A l’ombre des jardins de l’Abbaye du Fort Saint André

A l’ombre des jardins de l’Abbaye du Fort Saint André

 

Pour les plantes comme pour eux même, les hommes de Méditerranée ont appris à se servir de l’ombre et à la susciter.  [1]

 

Une ombre indispensable pour se protéger de la violence des rayons du soleil estival.

L’ombre épaisse des cyprès, l’ombre légère de la tonnelle, l’ombre mariée avec la fraicheur d’un point d’eau et les subtils courants d’air des lieux de passage.

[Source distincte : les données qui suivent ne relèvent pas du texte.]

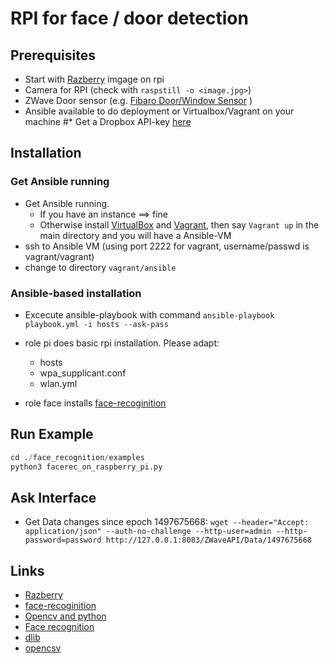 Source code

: # RPI for face / door detection

## Prerequisites

* Start with  [Razberry](http://razberry.z-wave.me/) imgage on rpi
* Camera for RPI (check with `raspstill -o <image.jpg>`)
* ZWave Door sensor (e.g. [Fibaro Door/Window Sensor](https://www.fibaro.com/de/products/door-window-sensor/) )
* Ansible available to do deployment or Virtualbox/Vagrant on your machine
#* Get a Dropbox API-key [here](https://www.dropbox.com/developers)

## Installation

### Get Ansible running
* Get Ansible running. 
    * If you have an instance ==> fine
    * Otherwise install [VirtualBox](http://www.oracle.com/technetwork/server-storage/virtualbox/downloads/index.html) and [Vagrant](https://www.vagrantup.com/downloads.html), then say `Vagrant up` in the main directory and you will have a Ansible-VM
* ssh to Ansible VM (using port 2222 for vagrant, username/passwd is vagrant/vagrant)
* change to directory `vagrant/ansible`

### Ansible-based installation
* Excecute ansible-playbook with command `ansible-playbook playbook.yml -i hosts --ask-pass`
* role pi does basic rpi installation. Please adapt:
    * hosts
    * wpa_supplicant.conf
    * wlan.yml
    
* role face installs [face-recoginition](https://github.com/ageitgey/face_recognition)


## Run Example
```python
cd ./face_recognition/examples
python3 facerec_on_raspberry_pi.py
```

## Ask Interface
* Get Data changes since epoch 1497675668: `wget --header="Accept: application/json" --auth-no-challenge --http-user=admin --http-password=password http://127.0.0.1:8083/ZWaveAPI/Data/1497675668`

## Links
* [Razberry](http://razberry.z-wave.me/)
* [face-recoginition](https://github.com/ageitgey/face_recognition)
* [Opencv and python](http://www.pyimagesearch.com/2015/06/01/home-surveillance-and-motion-detection-with-the-raspberry-pi-python-and-opencv/)
* [Face recognition](http://rpihome.blogspot.de/2015/03/face-detection-with-raspberry-pi.html)
* [dlib](https://github.com/davisking)
* [opencsv](https://github.com/Itseez/opencv)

C’est certainement en été que s’exprime le mieux la nécessité d’être attentif au confort du visiteur dans sa promenade.

C’est en été que l’on touche du doigt l’art subtil et raffiné du jardin Méditerranéen.

Dans les jardins de l’Abbaye Saint André, pourtant exposés plein sud, face au palais des papes, cet art de l’ombre est cultivé avec élégance, grâce à une multitude de pins et de cyprès vénérables, offrant au visiteur un chapelet de lieux où il fait bon être.

[1]Exposition « Jardins de Méditerranée », produite conjointement par le CIRCA de Villeneuve les Avignon, La fondation de Collioure et le Centre d’Animation du nouveau Fontvieille à Monaco.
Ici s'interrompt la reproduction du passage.